Marília Sena e Gabriel Vasconcelos, da Agência iNFRA
Em linha com o pleito da Petrobras, o governo federal decidiu cancelar o leilão da área do STS08, terminal destinado à movimentação de combustíveis planejado para o Porto de Santos (SP) há mais de cinco anos. Além de atender a interesses antigos da petroleira em adensar seu atual arrendamento, a determinação responsável por frustrar o certame até então previsto para o final deste ano também tem como pano de fundo as recentes descobertas sobre a infiltração do crime organizado no setor de combustíveis.
Segundo apurou a Agência iNFRA, a avaliação é de que o cancelamento do leilão e a anexação a outro arrendamento da Petrobras mitigam o risco de operadores mal intencionados levarem a área de mais de 150 mil metros quadrados na região do Alemoa.
O anúncio do cancelamento foi feito nesta terça-feira (4) pelo ministro de Portos e Aeroportos, Silvio Costa Filho. Segundo ele, a decisão partiu da Casa Civil e do presidente Lula, acompanhada pelo MPor (Ministério de Portos e Aeroportos). O leilão seria conduzido pela APS (Autoridade Portuária de Santos) em novembro.
Sem a licitação para escolher um novo operador da área, o governo optou pelo adensamento da região ao terminal STS08A, localizado ao lado e arrendado à Petrobras desde 2021, em consonância com o plano de investimentos da estatal e com a estratégia de fortalecimento da infraestrutura de combustíveis no Porto de Santos. A estatal trabalhava há anos por essa alternativa, até porque ambas as áreas já eram operadas pela petroleira por meio de um contrato da Transpetro.

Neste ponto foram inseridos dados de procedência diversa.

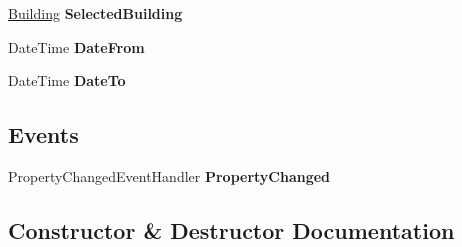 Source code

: \begin{DoxyCompactItemize}
\item 
\hypertarget{class_baudi_1_1_client_1_1_view_models_1_1_tabs_view_models_1_1_reports_tab_view_model_a017179cc2f1ab1abe8557b662cf93a91}{}\hyperlink{class_baudi_1_1_d_a_l_1_1_models_1_1_building}{Building} {\bfseries Selected\+Building}\label{class_baudi_1_1_client_1_1_view_models_1_1_tabs_view_models_1_1_reports_tab_view_model_a017179cc2f1ab1abe8557b662cf93a91}

\item 
\hypertarget{class_baudi_1_1_client_1_1_view_models_1_1_tabs_view_models_1_1_reports_tab_view_model_a85edd5ca5ae64fe246571881ef72df22}{}Date\+Time {\bfseries Date\+From}\label{class_baudi_1_1_client_1_1_view_models_1_1_tabs_view_models_1_1_reports_tab_view_model_a85edd5ca5ae64fe246571881ef72df22}

\item 
\hypertarget{class_baudi_1_1_client_1_1_view_models_1_1_tabs_view_models_1_1_reports_tab_view_model_a109a2a7f0798b45b8430dd1c6e37891f}{}Date\+Time {\bfseries Date\+To}\label{class_baudi_1_1_client_1_1_view_models_1_1_tabs_view_models_1_1_reports_tab_view_model_a109a2a7f0798b45b8430dd1c6e37891f}

\end{DoxyCompactItemize}
\subsection*{Events}
\begin{DoxyCompactItemize}
\item 
\hypertarget{class_baudi_1_1_client_1_1_view_models_1_1_tabs_view_models_1_1_reports_tab_view_model_afbe51e86e72ae3174577018b740750d6}{}Property\+Changed\+Event\+Handler {\bfseries Property\+Changed}\label{class_baudi_1_1_client_1_1_view_models_1_1_tabs_view_models_1_1_reports_tab_view_model_afbe51e86e72ae3174577018b740750d6}

\end{DoxyCompactItemize}


\subsection{Constructor \& Destructor Documentation}
\hypertarget{class_baudi_1_1_client_1_1_view_models_1_1_tabs_view_models_1_1_reports_tab_view_model_a5fddbeb94b8f899cc40c938b4cf04ff8}{}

O cenário começou a mudar para a companhia em 2019, quando o então Ministério da Infraestrutura decidiu que regularizaria a situação com a partilha da região em dois terminais para licitação. À época, a avaliação feita também era de que a estatal pagava um valor considerado baixo para operar na área e era necessário criar competição no setor de combustíveis. O leilão realizado em 2021, contudo, teve proposta da Petrobras para o STS08A, mas acabou sem ofertas para o STS08.

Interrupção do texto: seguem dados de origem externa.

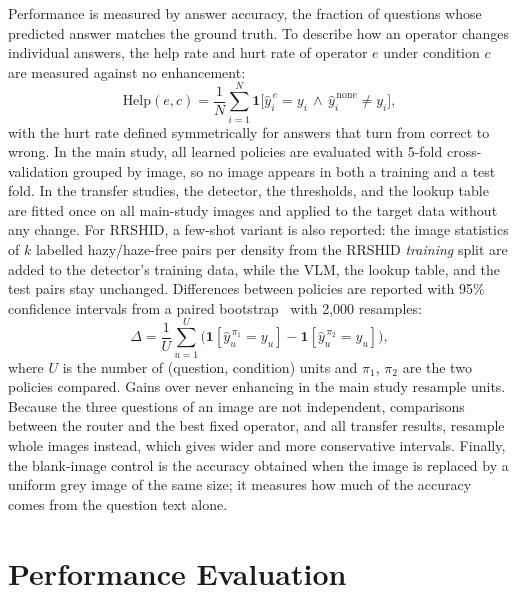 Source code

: \documentclass[lettersize,journal]{IEEEtran}
\begin{document}
Performance is measured by answer accuracy, the fraction of questions whose predicted answer matches the ground truth. To describe how an operator changes individual answers, the help rate and hurt rate of operator $e$ under condition $c$ are measured against no enhancement:
\begin{equation}
\text{Help}(e,c) = \frac{1}{N}\sum_{i=1}^{N}\mathbf{1}\big[\hat{y}^{\,e}_{i} = y_i \,\wedge\, \hat{y}^{\,\text{none}}_{i} \neq y_i\big],
\label{eq:help}
\end{equation}
with the hurt rate defined symmetrically for answers that turn from correct to wrong. In the main study, all learned policies are evaluated with 5-fold cross-validation grouped by image, so no image appears in both a training and a test fold. In the transfer studies, the detector, the thresholds, and the lookup table are fitted once on all main-study images and applied to the target data without any change. For RRSHID, a few-shot variant is also reported: the image statistics of $k$ labelled hazy/haze-free pairs per density from the RRSHID \emph{training} split are added to the detector's training data, while the VLM, the lookup table, and the test pairs stay unchanged. Differences between policies are reported with 95\% confidence intervals from a paired bootstrap~\cite{efron1993bootstrap} with 2,000 resamples:
\begin{equation}
\Delta = \frac{1}{U}\sum_{u=1}^{U}\big(\mathbf{1}[\hat{y}^{\,\pi_1}_u = y_u] - \mathbf{1}[\hat{y}^{\,\pi_2}_u = y_u]\big),
\label{eq:delta}
\end{equation}
where $U$ is the number of (question, condition) units and $\pi_1$, $\pi_2$ are the two policies compared. Gains over never enhancing in the main study resample units. Because the three questions of an image are not independent, comparisons between the router and the best fixed operator, and all transfer results, resample whole images instead, which gives wider and more conservative intervals. Finally, the blank-image control is the accuracy obtained when the image is replaced by a uniform grey image of the same size; it measures how much of the accuracy comes from the question text alone.


\section{Performance Evaluation}
\end{document}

A declaração de Costa Filho foi feita durante o programa “Bom Dia, Ministro!”. Segundo ele, a companhia deve apresentar, nos próximos dias, o plano de investimentos para a área, e as operações devem começar já em 2026.
“A nossa decisão foi suspender o STS08, o leilão. Essa é uma decisão do governo federal, uma decisão que partiu do presidente Lula e da própria Casa Civil, para que pudéssemos atender à Petrobras e facilitar o fortalecimento das operações de granéis líquidos no Porto de Santos”, afirmou Silvio Costa Filho. “Dessa forma, a gente dá mais segurança nacional, fortalece as operações da Petrobras e o Porto de Santos terá mais investimentos efetivos já a partir do início de 2026″, completou.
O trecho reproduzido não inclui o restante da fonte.